Uganda may never be compensated for the three MI-24 military choppers worth over 26 billion shillings, according to General Katumba Wamala, the Chief of Defence Forces. In an interview at Mbuya army headquarters, General Wamala said he had given up hope that the UN will compensate them for the three choppers.
Wamala’s reasoning was that the UN had written to them indicating that they would only pay if the UPDF proved that the choppers had entered the mission area in Somalia.
The UN concession to pay for the choppers based on the fulfillment of these conditions was arrived at after rigorous meetings and debates at the African Union offices in Ethiopia.

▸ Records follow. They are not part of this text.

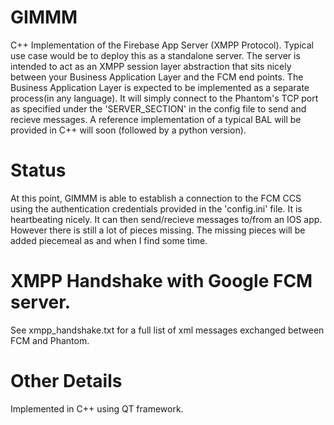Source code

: # GIMMM

C++ Implementation of the Firebase App Server (XMPP Protocol). Typical use case would be to deploy this as a standalone server. The server is intended to act as an XMPP session layer abstraction that sits nicely between your Business Application Layer and the FCM end points. The Business Application Layer is expected to be implemented as a separate process(in any language). It will simply connect to the Phantom's TCP port as specified under the 'SERVER_SECTION' in the config file to send and recieve messages. A reference implementation of a typical BAL will be provided in C++ will soon (followed by a python version). 

# Status
At this point, GIMMM is able to establish a connection to the FCM CCS using the authentication credentials provided in the 'config.ini' file. It is heartbeating nicely. It can then send/recieve messages to/from an IOS app. However there is still a lot of pieces missing. The missing pieces will be added piecemeal as and when I find some time.

# XMPP Handshake with Google FCM server.
See xmpp_handshake.txt for a full list of xml messages exchanged between FCM and Phantom.

# Other Details
Implemented in C++ using QT framework.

Sources who attended the meetings in Addis Ababa say the UPDF was asked to show proof that the choppers had entered the mission area or at the very least that they were sanctioned by the then commander of AMISOM Lieutenant General Andrew Gutti on the fateful day of their flight.

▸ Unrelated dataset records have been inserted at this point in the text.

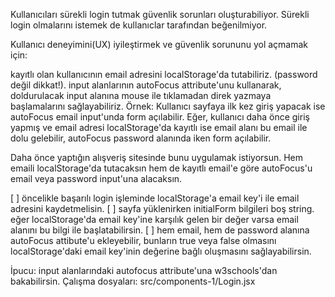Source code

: Kullanıcıları sürekli login tutmak güvenlik sorunları oluşturabiliyor. Sürekli login olmalarını istemek de kullanıclar tarafından beğenilmiyor.

Kullanıcı deneyimini(UX) iyileştirmek ve güvenlik sorununu yol açmamak için:

kayıtlı olan kullanıcının email adresini localStorage'da tutabiliriz. (password değil dikkat!).
input alanlarının autoFocus attribute'unu kullanarak, doldurulacak input alanına mouse ile tıklamadan direk yazmaya başlamalarını sağlayabiliriz.
Örnek: Kullanıcı sayfaya ilk kez giriş yapacak ise autoFocus email input'unda form açılabilir. Eğer, kullanıcı daha önce giriş yapmış ve email adresi localStorage'da kayıtlı ise email alanı bu email ile dolu gelebilir, autoFocus password alanında iken form açılabilir.

Daha önce yaptığın alışveriş sitesinde bunu uygulamak istiyorsun. Hem emaili localStorage'da tutacaksın hem de kayıtlı email'e göre autoFocus'u email veya password input'una alacaksın.

[ ] öncelikle başarılı login işleminde localStorage'a email key'i ile email adresini kaydetmelisin.
[ ] sayfa yüklenirken initialForm bilgileri boş string. eğer localStorage'da email key'ine karşılık gelen bir değer varsa email alanını bu bilgi ile başlatabilirsin.
[ ] hem email, hem de password alanına autoFocus attibute'u ekleyebilir, bunların true veya false olmasını localStorage'daki email key'inin değerine bağlı oluşmasını sağlayabilirsin.

İpucu: input alanlarındaki autofocus attribute'una w3schools'dan bakabilirsin.
Çalışma dosyaları: src/components-1/Login.jsx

These conditions, it is said, are the only hurdle to complete before the UN pays the 10 million dollar compensation fee for the three MI-24 helicopters.

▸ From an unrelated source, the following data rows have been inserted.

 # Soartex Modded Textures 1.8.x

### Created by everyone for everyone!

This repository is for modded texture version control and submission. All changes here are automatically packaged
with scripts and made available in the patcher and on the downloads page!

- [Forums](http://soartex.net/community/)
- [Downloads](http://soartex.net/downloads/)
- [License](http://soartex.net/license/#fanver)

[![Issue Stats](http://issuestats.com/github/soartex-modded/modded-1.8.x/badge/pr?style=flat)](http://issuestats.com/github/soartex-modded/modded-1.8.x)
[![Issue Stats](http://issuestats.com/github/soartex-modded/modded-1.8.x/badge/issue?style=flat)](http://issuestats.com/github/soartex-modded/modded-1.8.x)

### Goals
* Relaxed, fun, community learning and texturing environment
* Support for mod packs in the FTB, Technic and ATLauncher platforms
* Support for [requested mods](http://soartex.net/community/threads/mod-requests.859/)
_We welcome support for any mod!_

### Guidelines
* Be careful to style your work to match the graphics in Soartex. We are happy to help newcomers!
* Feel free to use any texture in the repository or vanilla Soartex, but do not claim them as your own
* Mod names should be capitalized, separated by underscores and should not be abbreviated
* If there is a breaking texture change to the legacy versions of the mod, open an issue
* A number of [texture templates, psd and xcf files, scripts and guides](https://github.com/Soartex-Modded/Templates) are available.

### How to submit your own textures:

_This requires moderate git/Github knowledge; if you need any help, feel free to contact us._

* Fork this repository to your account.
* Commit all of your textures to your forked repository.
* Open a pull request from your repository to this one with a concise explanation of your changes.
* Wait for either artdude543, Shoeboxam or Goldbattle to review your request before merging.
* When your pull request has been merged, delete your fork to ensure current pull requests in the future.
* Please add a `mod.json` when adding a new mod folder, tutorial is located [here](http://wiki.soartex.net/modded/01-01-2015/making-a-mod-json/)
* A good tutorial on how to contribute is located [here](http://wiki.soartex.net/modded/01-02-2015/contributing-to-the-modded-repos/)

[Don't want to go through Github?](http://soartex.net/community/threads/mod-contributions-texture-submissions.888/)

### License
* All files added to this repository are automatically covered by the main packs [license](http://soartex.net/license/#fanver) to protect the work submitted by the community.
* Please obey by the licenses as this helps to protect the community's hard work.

The three choppers crashed in Mount Kenya ranges in August 2012 on their way to beef up an AMISOM offensive against Al Shabaab in the war-torn Somalia. Seven UPDF soldiers were killed and 24 others injured.
Of the four helicopters that left Uganda on August 11th 2012, only one of them landed in the Kenyan town of Wajir from where it connected to Somalia.
They were part of force enablers that were to be used by AMISOM in ‘Operation Eagle’ an operation that was to weaken the Al-shabaab in areas of Baidoa. The choppers were also to help in air surveillance in the ‘Operation Indian Ocean’
A team of UPDF soldiers had earlier valued the helicopters and sent a bill of 26.5 billion shillings to the UN for compensation and the UN had agreed to pay the sum. However, correspondences between the army and the AU later showed that the UN had requested for UPDF to ‘satisfy’ the compensations commission that the choppers had been on mission.
Asked about the back and forth meetings and whether they could be confirmed, General Katumba
Wamala said they had indeed had meetings with the AU and the UN and the resolution was still that the three MI-24 choppers had not yet been committed as mission assets.
The United Nations caters for the transfer of ammunition of the UPDF in Somalia; in return the force is required to protect key government installations and diffuse the threat of the terror group Al-Shabaab. The African Union acts as the go-between for the UPDF and the UN.
The UPDF, locally, has not yet published their findings into what caused the choppers to crash.
A committee led by the presidential military adviser, General Salim Saleh, reported to parliament’s defence committee that they had completed investigations into the matter and submitted a report to President Yoweri Museveni.
The President has however never talked about it publicly, or sent the findings to Parliament.